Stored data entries
+++

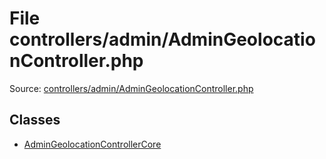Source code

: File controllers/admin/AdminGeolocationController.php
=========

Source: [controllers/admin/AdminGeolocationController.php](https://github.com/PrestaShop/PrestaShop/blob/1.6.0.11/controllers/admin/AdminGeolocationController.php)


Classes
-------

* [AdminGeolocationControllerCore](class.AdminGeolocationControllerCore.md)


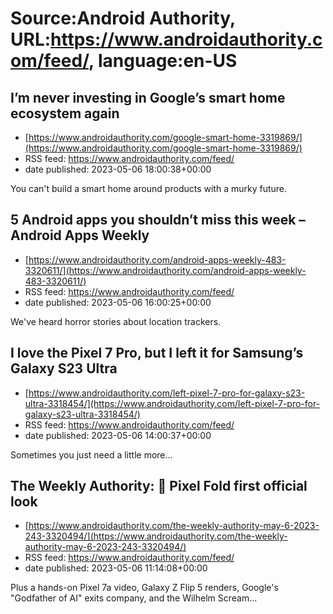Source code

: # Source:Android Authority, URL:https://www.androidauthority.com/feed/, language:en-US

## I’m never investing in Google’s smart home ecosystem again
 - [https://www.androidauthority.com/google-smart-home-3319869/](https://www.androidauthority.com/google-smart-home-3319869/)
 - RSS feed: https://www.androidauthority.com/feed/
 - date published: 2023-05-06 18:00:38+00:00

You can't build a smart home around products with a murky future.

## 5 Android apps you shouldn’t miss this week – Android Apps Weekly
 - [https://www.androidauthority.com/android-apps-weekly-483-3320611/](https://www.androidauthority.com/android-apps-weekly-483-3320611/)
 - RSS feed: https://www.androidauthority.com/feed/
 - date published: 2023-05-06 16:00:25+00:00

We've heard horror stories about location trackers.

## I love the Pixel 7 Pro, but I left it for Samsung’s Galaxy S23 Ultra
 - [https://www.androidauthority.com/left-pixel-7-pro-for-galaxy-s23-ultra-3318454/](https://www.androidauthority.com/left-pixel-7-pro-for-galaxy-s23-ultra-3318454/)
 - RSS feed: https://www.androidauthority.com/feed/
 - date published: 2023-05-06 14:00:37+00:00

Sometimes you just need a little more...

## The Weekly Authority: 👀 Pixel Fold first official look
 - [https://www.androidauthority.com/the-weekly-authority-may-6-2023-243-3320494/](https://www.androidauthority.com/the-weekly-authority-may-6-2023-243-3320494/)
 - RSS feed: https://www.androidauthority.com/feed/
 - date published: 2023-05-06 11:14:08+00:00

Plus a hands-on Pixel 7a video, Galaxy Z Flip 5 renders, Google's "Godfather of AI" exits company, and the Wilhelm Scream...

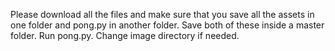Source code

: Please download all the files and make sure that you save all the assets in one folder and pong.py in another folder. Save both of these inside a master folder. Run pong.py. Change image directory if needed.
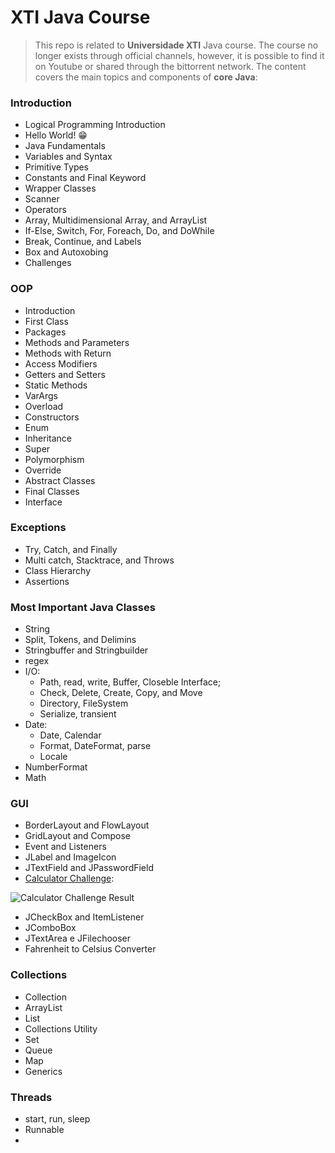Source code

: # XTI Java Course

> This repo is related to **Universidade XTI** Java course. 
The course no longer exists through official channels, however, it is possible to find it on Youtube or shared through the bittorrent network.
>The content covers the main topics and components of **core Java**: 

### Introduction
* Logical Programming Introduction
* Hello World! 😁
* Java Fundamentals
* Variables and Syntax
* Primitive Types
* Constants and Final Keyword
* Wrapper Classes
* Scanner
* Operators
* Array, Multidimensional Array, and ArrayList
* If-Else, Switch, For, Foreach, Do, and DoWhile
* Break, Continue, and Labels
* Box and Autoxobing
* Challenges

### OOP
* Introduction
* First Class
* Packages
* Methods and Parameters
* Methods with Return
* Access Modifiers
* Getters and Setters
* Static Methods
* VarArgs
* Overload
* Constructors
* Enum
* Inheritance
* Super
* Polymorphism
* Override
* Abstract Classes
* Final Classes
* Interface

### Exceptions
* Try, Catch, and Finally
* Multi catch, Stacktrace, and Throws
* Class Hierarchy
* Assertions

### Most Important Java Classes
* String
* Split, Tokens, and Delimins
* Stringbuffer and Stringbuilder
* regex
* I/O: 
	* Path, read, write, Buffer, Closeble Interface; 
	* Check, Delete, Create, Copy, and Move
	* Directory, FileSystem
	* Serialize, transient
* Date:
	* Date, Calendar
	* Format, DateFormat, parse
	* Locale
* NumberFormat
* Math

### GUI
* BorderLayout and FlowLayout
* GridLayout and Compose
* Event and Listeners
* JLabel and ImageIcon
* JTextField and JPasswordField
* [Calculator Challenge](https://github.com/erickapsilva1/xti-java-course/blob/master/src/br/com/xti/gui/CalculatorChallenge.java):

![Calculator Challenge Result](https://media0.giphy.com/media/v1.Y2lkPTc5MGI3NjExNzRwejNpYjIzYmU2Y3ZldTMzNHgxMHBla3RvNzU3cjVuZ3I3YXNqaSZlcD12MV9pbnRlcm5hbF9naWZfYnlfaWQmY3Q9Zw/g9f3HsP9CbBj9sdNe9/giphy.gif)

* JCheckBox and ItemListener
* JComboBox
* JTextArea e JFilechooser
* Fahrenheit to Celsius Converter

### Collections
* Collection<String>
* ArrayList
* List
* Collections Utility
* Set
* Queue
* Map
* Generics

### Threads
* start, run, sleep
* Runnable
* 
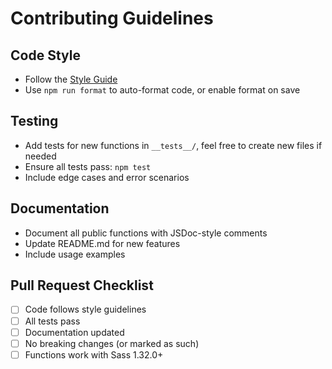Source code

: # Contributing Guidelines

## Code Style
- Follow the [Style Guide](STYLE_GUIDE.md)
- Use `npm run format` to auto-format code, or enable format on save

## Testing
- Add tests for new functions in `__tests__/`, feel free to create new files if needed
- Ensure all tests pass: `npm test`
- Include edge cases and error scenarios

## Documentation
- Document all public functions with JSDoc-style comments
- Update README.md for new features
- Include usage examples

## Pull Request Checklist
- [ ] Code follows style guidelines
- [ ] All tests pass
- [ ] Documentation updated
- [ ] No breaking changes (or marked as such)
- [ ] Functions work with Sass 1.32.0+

+++

• [WHAT YOU WILL DO] Please transcribe the entries exactly, omitting the images.

• [RESULT]
Source code

: File controllers/admin/AdminGeolocationController.php
=========

Source: [controllers/admin/AdminGeolocationController.php](https://github.com/PrestaShop/PrestaShop/blob/1.6.0.11/controllers/admin/AdminGeolocationController.php)


Classes
-------

* [AdminGeolocationControllerCore](class.AdminGeolocationControllerCore.md)


Source code

: # Source:Android Authority, URL:https://www.androidauthority.com/feed/, language:en-US

## I’m never investing in Google’s smart home ecosystem again
 - [https://www.androidauthority.com/google-smart-home-3319869/](https://www.androidauthority.com/google-smart-home-3319869/)
 - RSS feed: https://www.androidauthority.com/feed/
 - date published: 2023-05-06 18:00:38+00:00

You can't build a smart home around products with a murky future.

## 5 Android apps you shouldn’t miss this week – Android Apps Weekly
 - [https://www.androidauthority.com/android-apps-weekly-483-3320611/](https://www.androidauthority.com/android-apps-weekly-483-3320611/)
 - RSS feed: https://www.androidauthority.com/feed/
 - date published: 2023-05-06 16:00:25+00:00

We've heard horror stories about location trackers.

## I love the Pixel 7 Pro, but I left it for Samsung’s Galaxy S23 Ultra
 - [https://www.androidauthority.com/left-pixel-7-pro-for-galaxy-s23-ultra-3318454/](https://www.androidauthority.com/left-pixel-7-pro-for-galaxy-s23-ultra-3318454/)
 - RSS feed: https://www.androidauthority.com/feed/
 - date published: 2023-05-06 14:00:37+00:00

Sometimes you just need a little more...

## The Weekly Authority: 👀 Pixel Fold first official look
 - [https://www.androidauthority.com/the-weekly-authority-may-6-2023-243-3320494/](https://www.androidauthority.com/the-weekly-authority-may-6-2023-243-3320494/)
 - RSS feed: https://www.androidauthority.com/feed/
 - date published: 2023-05-06 11:14:08+00:00

Plus a hands-on Pixel 7a video, Galaxy Z Flip 5 renders, Google's "Godfather of AI" exits company, and the Wilhelm Scream...

Source code

: Please download all the files and make sure that you save all the assets in one folder and pong.py in another folder. Save both of these inside a master folder. Run pong.py. Change image directory if needed.
Source code

: # XTI Java Course

> This repo is related to **Universidade XTI** Java course. 
The course no longer exists through official channels, however, it is possible to find it on Youtube or shared through the bittorrent network.
>The content covers the main topics and components of **core Java**: 

### Introduction
* Logical Programming Introduction
* Hello World! 😁
* Java Fundamentals
* Variables and Syntax
* Primitive Types
* Constants and Final Keyword
* Wrapper Classes
* Scanner
* Operators
* Array, Multidimensional Array, and ArrayList
* If-Else, Switch, For, Foreach, Do, and DoWhile
* Break, Continue, and Labels
* Box and Autoxobing
* Challenges

### OOP
* Introduction
* First Class
* Packages
* Methods and Parameters
* Methods with Return
* Access Modifiers
* Getters and Setters
* Static Methods
* VarArgs
* Overload
* Constructors
* Enum
* Inheritance
* Super
* Polymorphism
* Override
* Abstract Classes
* Final Classes
* Interface

### Exceptions
* Try, Catch, and Finally
* Multi catch, Stacktrace, and Throws
* Class Hierarchy
* Assertions

### Most Important Java Classes
* String
* Split, Tokens, and Delimins
* Stringbuffer and Stringbuilder
* regex
* I/O: 
	* Path, read, write, Buffer, Closeble Interface; 
	* Check, Delete, Create, Copy, and Move
	* Directory, FileSystem
	* Serialize, transient
* Date:
	* Date, Calendar
	* Format, DateFormat, parse
	* Locale
* NumberFormat
* Math

### GUI
* BorderLayout and FlowLayout
* GridLayout and Compose
* Event and Listeners
* JLabel and ImageIcon
* JTextField and JPasswordField
* [Calculator Challenge](https://github.com/erickapsilva1/xti-java-course/blob/master/src/br/com/xti/gui/CalculatorChallenge.java):

![Calculator Challenge Result](https://media0.giphy.com/media/v1.Y2lkPTc5MGI3NjExNzRwejNpYjIzYmU2Y3ZldTMzNHgxMHBla3RvNzU3cjVuZ3I3YXNqaSZlcD12MV9pbnRlcm5hbF9naWZfYnlfaWQmY3Q9Zw/g9f3HsP9CbBj9sdNe9/giphy.gif)

* JCheckBox and ItemListener
* JComboBox
* JTextArea e JFilechooser
* Fahrenheit to Celsius Converter

### Collections
* Collection<String>
* ArrayList
* List
* Collections Utility
* Set
* Queue
* Map
* Generics

### Threads
* start, run, sleep
* Runnable
* 
Source code

: # Contributing Guidelines

## Code Style
- Follow the [Style Guide](STYLE_GUIDE.md)
- Use `npm run format` to auto-format code, or enable format on save

## Testing
- Add tests for new functions in `__tests__/`, feel free to create new files if needed
- Ensure all tests pass: `npm test`
- Include edge cases and error scenarios

## Documentation
- Document all public functions with JSDoc-style comments
- Update README.md for new features
- Include usage examples

## Pull Request Checklist
- [ ] Code follows style guidelines
- [ ] All tests pass
- [ ] Documentation updated
- [ ] No breaking changes (or marked as such)
- [ ] Functions work with Sass 1.32.0+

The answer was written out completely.